» WORK TO COMPLETE:
Set down a word-for-word copy of the data below, limited to the lines from the first through the line with "We use [Ibis](https://ibis-project.org/why)".

────────────────────────────────────────

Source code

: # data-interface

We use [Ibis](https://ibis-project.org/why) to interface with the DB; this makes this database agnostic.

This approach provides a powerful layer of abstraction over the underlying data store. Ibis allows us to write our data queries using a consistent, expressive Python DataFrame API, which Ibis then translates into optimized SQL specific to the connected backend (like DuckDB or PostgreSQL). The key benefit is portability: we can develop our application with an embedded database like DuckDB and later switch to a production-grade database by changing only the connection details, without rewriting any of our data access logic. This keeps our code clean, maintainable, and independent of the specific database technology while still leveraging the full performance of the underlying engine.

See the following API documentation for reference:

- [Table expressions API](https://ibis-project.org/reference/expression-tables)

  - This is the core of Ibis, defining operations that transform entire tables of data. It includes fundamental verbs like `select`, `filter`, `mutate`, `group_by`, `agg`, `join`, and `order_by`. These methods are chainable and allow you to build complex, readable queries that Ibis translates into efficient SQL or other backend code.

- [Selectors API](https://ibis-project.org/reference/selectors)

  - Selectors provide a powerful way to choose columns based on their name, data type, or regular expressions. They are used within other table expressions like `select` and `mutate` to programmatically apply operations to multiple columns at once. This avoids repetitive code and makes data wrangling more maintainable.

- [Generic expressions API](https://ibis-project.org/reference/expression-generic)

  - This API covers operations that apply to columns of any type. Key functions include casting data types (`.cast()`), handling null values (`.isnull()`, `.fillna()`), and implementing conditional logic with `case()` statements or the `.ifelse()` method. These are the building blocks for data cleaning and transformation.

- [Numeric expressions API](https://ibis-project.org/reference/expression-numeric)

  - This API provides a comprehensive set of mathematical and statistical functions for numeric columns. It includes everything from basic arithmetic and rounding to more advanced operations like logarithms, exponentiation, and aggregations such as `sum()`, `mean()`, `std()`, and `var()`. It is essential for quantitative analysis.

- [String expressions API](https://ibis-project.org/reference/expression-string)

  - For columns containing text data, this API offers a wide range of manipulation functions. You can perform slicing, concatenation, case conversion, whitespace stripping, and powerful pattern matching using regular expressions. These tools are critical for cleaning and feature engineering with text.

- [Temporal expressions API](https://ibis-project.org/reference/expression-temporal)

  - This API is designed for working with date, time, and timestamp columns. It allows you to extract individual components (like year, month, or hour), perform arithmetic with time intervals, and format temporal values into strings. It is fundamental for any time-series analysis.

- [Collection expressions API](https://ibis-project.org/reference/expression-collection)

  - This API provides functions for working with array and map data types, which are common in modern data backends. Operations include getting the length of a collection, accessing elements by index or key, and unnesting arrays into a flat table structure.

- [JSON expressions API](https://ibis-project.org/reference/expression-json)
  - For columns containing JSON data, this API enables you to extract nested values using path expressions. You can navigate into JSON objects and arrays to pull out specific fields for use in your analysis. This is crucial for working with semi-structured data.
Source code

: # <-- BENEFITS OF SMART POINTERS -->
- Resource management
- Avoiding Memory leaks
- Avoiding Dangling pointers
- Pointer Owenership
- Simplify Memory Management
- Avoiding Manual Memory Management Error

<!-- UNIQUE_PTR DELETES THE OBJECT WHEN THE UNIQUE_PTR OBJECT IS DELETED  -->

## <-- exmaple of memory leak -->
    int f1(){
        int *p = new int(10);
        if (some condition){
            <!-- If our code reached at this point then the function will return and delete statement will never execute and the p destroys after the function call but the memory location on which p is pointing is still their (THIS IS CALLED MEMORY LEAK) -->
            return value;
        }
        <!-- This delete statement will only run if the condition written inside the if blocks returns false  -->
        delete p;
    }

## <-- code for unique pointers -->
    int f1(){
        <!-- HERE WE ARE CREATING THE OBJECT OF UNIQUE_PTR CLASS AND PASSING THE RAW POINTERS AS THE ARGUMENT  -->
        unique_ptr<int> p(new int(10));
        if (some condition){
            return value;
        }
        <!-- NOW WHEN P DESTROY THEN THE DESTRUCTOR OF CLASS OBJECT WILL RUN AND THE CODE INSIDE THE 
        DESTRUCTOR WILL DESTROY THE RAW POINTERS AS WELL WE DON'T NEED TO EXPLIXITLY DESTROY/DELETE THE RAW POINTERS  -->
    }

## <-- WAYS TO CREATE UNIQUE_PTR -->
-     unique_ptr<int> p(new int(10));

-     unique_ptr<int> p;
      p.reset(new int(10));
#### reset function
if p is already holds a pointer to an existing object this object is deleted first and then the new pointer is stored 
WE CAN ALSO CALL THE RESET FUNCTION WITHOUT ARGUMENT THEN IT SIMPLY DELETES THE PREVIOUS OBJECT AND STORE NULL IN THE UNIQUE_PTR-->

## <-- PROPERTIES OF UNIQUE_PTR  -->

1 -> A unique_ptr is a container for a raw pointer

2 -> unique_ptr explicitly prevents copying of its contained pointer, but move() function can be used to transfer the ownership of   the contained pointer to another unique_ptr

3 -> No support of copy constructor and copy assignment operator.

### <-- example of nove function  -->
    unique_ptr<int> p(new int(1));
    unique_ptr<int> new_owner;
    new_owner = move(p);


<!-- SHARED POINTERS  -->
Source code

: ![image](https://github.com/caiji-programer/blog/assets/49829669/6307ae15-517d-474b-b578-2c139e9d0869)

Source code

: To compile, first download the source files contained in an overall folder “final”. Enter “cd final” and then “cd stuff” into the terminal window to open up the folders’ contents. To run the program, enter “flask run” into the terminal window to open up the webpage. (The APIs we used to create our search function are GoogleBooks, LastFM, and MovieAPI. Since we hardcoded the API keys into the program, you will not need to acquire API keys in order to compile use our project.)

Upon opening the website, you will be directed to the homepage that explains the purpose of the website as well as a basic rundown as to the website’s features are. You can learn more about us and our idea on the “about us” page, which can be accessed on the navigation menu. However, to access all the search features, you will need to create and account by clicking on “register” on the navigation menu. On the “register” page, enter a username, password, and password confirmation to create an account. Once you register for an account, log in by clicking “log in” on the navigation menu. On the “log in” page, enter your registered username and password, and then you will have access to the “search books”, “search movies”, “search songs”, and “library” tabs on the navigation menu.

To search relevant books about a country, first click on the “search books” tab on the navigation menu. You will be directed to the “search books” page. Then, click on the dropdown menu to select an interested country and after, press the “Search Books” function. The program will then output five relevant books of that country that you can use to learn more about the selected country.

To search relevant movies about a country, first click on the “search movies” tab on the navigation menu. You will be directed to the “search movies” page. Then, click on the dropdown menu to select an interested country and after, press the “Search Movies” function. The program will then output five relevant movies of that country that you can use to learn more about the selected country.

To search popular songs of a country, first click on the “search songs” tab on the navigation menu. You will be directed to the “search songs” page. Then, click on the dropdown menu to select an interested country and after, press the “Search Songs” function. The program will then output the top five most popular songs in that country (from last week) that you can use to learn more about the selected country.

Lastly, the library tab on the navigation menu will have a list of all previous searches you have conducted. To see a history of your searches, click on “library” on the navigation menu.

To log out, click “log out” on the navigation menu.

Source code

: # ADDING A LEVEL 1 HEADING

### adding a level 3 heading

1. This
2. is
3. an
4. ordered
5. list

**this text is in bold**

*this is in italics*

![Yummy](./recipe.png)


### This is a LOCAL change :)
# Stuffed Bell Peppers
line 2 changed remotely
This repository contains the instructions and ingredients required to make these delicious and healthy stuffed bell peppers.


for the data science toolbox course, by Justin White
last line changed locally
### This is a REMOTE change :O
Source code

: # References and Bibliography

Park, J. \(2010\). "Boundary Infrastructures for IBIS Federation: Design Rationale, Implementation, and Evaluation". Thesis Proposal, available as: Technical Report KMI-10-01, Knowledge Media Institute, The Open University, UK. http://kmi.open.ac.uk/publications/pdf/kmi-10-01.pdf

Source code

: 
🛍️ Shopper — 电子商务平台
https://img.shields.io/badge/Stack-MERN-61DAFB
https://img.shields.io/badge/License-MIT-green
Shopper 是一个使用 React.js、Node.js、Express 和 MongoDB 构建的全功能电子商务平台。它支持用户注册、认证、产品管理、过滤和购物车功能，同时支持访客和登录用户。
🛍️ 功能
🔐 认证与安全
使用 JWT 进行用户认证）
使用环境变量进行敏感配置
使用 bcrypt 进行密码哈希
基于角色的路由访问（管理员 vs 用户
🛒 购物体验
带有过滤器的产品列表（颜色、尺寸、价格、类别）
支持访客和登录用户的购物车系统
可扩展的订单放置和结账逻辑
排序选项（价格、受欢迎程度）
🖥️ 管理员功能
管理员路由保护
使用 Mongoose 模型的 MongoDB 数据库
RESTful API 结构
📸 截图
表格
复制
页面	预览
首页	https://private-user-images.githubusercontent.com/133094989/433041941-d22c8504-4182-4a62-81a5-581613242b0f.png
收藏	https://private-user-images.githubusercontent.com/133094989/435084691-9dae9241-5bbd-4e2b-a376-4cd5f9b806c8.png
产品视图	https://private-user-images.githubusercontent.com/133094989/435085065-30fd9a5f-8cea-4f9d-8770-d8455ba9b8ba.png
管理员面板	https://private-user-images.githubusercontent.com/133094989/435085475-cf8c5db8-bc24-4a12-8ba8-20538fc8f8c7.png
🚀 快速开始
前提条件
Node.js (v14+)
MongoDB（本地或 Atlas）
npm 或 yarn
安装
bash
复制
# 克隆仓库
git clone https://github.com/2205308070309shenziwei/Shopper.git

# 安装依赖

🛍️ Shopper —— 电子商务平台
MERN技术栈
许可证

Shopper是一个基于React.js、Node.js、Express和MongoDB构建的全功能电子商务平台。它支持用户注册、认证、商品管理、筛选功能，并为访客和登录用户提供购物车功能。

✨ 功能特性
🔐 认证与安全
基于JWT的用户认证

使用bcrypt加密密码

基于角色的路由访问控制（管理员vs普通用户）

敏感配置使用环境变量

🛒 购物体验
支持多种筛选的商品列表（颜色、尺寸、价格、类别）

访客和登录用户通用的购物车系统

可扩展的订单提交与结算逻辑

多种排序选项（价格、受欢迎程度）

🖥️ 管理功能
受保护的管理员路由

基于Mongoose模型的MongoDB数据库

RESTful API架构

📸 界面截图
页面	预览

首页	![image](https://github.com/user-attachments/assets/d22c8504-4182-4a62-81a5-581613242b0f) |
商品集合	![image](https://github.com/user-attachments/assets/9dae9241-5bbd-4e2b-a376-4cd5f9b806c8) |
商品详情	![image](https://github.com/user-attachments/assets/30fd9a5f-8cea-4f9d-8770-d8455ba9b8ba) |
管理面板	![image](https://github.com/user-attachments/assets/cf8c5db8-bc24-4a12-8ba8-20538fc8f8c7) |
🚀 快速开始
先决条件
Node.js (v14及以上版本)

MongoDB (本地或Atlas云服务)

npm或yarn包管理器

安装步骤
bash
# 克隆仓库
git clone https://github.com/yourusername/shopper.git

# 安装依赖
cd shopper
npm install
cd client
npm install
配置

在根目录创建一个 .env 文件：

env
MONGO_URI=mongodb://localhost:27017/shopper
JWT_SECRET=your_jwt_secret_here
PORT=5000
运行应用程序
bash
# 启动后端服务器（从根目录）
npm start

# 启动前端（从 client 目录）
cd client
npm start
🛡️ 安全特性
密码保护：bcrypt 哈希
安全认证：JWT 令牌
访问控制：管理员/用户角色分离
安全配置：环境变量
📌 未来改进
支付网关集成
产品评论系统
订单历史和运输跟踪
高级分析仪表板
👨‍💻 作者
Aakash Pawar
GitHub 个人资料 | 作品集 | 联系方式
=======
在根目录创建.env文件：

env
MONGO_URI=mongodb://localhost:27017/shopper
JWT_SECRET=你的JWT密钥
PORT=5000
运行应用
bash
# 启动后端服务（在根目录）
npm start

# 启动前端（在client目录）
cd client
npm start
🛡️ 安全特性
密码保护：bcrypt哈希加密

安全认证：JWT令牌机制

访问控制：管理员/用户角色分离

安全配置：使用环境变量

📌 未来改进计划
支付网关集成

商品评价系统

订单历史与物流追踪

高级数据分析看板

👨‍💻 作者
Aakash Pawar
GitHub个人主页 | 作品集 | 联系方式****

────────────────────────────────────────

» EXPECTED ANSWER:
Source code

: # data-interface

We use [Ibis](https://ibis-project.org/why) to interface with the DB; this makes this database agnostic.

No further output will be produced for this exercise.